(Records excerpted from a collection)
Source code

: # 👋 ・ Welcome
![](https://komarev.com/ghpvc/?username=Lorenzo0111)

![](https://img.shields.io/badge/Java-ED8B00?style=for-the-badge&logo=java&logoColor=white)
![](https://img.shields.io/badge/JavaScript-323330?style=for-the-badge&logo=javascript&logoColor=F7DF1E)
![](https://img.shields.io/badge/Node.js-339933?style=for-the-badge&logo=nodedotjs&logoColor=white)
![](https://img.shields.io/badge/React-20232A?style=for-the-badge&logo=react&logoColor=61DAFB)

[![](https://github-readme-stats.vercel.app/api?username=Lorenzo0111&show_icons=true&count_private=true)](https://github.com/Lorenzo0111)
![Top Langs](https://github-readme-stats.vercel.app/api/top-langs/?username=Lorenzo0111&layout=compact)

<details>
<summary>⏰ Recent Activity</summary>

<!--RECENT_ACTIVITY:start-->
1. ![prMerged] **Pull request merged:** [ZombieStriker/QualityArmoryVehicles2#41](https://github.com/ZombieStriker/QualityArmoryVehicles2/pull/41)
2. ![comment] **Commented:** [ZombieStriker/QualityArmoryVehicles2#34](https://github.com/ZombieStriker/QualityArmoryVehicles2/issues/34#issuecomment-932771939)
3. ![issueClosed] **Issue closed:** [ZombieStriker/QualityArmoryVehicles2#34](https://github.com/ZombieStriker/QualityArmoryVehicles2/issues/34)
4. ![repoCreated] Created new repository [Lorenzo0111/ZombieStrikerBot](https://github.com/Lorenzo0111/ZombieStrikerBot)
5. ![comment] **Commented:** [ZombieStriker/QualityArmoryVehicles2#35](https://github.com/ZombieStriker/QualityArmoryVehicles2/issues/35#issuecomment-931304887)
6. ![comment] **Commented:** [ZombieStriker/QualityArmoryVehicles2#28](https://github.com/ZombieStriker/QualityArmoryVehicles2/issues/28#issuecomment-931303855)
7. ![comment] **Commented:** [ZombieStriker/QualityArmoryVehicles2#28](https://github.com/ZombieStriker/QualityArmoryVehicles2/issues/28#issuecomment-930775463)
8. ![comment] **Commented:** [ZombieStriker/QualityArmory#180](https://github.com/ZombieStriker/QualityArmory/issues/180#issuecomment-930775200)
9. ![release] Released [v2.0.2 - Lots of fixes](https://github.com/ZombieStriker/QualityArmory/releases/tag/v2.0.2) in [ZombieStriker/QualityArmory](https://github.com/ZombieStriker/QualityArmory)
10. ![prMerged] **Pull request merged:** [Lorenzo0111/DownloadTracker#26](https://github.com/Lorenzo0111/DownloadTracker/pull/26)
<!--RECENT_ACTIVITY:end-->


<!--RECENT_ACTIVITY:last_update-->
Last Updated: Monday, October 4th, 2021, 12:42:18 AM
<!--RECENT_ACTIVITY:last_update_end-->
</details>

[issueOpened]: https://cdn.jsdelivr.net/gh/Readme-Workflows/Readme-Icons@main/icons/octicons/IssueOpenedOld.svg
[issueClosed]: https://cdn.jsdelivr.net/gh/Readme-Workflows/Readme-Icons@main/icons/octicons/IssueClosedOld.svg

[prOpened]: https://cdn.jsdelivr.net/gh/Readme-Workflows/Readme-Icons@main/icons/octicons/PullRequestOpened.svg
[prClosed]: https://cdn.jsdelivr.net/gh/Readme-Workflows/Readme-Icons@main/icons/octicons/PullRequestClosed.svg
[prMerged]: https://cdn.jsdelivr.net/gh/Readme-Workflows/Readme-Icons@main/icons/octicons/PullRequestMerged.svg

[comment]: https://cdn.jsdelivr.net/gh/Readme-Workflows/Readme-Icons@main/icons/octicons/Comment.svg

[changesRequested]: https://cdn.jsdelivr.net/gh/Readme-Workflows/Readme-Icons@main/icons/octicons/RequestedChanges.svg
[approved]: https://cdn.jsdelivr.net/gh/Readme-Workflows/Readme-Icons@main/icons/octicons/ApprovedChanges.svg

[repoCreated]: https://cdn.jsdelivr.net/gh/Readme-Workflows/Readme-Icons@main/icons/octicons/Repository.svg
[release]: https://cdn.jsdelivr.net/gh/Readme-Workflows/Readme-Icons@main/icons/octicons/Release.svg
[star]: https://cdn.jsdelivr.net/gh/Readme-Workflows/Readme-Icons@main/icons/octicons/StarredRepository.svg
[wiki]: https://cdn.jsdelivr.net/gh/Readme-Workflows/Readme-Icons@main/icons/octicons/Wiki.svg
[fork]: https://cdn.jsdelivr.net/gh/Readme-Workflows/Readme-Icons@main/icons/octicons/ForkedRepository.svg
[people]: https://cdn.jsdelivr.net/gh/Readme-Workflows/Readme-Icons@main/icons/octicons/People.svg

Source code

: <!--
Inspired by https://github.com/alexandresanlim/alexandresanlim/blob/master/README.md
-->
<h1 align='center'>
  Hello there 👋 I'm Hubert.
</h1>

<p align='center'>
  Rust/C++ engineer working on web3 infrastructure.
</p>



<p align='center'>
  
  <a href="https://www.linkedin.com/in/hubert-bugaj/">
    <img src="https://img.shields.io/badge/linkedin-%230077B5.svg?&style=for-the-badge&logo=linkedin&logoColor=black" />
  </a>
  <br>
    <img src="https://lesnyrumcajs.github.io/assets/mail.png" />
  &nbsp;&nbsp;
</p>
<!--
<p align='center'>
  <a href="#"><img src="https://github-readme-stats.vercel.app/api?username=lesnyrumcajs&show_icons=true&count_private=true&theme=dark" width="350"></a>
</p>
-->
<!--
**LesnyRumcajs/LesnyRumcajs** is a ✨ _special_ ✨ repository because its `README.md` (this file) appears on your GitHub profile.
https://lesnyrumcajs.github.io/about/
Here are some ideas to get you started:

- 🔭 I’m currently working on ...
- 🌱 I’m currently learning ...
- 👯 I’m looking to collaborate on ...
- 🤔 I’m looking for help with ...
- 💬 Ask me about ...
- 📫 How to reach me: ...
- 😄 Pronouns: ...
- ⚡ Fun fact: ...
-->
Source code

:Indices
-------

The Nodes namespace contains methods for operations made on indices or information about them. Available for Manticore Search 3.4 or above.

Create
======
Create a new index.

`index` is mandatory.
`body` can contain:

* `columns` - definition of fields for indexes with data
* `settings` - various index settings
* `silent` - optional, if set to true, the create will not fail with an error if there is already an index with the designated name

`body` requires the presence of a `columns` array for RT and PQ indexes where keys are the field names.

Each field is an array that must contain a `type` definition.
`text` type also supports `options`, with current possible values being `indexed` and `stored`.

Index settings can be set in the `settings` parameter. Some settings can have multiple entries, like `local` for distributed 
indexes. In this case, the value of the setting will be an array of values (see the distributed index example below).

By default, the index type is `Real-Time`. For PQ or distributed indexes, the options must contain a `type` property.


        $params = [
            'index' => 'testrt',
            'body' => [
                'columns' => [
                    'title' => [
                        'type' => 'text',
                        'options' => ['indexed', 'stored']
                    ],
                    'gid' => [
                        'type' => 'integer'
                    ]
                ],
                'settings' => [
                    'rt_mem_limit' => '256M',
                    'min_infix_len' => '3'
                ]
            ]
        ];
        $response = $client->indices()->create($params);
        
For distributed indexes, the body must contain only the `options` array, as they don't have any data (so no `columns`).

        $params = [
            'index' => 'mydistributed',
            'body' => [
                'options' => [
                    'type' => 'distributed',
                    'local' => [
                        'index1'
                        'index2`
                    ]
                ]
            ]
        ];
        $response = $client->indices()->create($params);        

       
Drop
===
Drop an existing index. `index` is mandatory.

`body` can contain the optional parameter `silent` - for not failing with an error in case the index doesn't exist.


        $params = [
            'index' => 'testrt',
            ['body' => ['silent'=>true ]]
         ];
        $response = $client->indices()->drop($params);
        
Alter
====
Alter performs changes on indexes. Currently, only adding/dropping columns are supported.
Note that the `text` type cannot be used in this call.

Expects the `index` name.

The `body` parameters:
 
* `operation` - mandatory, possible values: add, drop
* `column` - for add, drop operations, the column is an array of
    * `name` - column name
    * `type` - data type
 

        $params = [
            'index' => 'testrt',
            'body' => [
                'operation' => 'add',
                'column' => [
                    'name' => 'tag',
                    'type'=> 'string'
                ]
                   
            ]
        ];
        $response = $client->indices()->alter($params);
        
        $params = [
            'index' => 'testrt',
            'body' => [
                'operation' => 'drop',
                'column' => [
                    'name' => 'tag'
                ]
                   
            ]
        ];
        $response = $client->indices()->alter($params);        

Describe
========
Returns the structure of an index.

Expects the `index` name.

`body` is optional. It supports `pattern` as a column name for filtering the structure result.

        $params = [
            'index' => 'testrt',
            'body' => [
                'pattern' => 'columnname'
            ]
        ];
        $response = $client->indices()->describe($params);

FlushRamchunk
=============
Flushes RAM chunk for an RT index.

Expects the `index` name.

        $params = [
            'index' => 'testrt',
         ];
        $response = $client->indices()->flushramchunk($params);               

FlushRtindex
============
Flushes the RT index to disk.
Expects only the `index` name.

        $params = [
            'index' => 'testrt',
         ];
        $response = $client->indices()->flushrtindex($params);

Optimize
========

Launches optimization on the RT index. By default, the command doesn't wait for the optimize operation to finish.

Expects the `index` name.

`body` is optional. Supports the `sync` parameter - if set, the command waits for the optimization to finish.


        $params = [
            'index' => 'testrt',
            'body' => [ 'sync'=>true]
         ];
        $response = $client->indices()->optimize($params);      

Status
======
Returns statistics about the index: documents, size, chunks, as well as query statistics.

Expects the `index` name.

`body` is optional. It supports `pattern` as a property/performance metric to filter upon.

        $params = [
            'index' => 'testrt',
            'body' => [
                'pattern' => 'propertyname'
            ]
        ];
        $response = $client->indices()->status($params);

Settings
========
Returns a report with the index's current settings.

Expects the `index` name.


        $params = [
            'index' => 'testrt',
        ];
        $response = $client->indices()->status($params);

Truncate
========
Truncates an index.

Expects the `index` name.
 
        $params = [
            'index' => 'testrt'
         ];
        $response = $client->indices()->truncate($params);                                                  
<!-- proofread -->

==

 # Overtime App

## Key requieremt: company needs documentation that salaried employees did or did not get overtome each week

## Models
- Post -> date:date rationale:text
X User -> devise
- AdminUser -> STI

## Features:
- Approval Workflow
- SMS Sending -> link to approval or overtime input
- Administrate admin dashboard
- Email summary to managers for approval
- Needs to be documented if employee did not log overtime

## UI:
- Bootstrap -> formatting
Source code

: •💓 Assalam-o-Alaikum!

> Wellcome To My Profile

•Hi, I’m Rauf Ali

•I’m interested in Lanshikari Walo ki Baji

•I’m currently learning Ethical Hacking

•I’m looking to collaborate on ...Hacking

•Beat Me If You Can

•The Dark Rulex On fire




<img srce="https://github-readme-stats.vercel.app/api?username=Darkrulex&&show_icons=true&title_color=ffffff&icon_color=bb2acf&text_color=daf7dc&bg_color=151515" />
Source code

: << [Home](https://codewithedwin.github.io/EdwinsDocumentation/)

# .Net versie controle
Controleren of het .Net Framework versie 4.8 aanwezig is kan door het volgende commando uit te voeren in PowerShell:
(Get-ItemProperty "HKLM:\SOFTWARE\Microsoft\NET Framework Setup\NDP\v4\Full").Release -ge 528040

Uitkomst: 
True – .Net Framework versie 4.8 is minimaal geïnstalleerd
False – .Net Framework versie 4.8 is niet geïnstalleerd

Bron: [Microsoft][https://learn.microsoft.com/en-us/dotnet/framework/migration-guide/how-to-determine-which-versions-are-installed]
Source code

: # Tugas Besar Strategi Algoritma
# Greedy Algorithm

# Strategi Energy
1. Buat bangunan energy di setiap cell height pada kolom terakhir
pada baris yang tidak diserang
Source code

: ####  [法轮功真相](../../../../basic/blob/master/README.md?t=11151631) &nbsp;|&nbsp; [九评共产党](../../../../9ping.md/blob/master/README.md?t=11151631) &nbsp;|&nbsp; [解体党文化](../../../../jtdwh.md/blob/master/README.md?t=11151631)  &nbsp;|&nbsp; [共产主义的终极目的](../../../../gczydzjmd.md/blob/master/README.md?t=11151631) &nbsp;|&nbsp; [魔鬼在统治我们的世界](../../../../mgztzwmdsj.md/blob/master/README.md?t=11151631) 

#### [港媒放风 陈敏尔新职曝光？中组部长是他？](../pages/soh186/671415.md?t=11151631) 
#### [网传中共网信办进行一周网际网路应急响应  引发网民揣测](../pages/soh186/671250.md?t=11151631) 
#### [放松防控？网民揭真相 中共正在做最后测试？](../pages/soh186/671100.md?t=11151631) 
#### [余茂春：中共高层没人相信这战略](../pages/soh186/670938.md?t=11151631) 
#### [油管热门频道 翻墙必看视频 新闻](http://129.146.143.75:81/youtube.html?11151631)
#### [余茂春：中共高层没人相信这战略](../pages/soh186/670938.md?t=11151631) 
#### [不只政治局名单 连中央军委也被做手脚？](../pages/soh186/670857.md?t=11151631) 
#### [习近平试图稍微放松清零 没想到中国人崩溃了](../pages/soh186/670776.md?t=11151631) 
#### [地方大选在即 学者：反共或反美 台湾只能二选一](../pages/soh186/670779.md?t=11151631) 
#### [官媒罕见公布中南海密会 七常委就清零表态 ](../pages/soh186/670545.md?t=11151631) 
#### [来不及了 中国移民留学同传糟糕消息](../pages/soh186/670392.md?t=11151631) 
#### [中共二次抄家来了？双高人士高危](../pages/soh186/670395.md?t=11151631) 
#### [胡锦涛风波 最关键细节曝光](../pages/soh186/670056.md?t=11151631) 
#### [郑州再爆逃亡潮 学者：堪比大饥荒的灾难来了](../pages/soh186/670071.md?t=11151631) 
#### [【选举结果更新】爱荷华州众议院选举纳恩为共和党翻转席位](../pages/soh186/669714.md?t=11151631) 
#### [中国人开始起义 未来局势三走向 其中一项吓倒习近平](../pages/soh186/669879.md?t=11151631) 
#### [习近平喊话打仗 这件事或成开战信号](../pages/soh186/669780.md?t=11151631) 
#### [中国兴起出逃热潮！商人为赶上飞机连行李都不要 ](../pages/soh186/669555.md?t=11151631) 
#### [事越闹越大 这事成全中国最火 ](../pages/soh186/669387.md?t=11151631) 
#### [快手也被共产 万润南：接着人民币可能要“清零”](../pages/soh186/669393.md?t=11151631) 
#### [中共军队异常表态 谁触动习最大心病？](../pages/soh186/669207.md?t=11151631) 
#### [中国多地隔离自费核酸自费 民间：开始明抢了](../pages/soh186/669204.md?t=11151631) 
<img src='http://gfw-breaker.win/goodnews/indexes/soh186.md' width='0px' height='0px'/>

**TO DO:**
List the lines of the records where "versie" occurs.

**TASK OUTPUT:**
# .Net versie controle
Controleren of het .Net Framework versie 4.8 aanwezig is kan door het volgende commando uit te voeren in PowerShell:
True – .Net Framework versie 4.8 is minimaal geïnstalleerd
False – .Net Framework versie 4.8 is niet geïnstalleerd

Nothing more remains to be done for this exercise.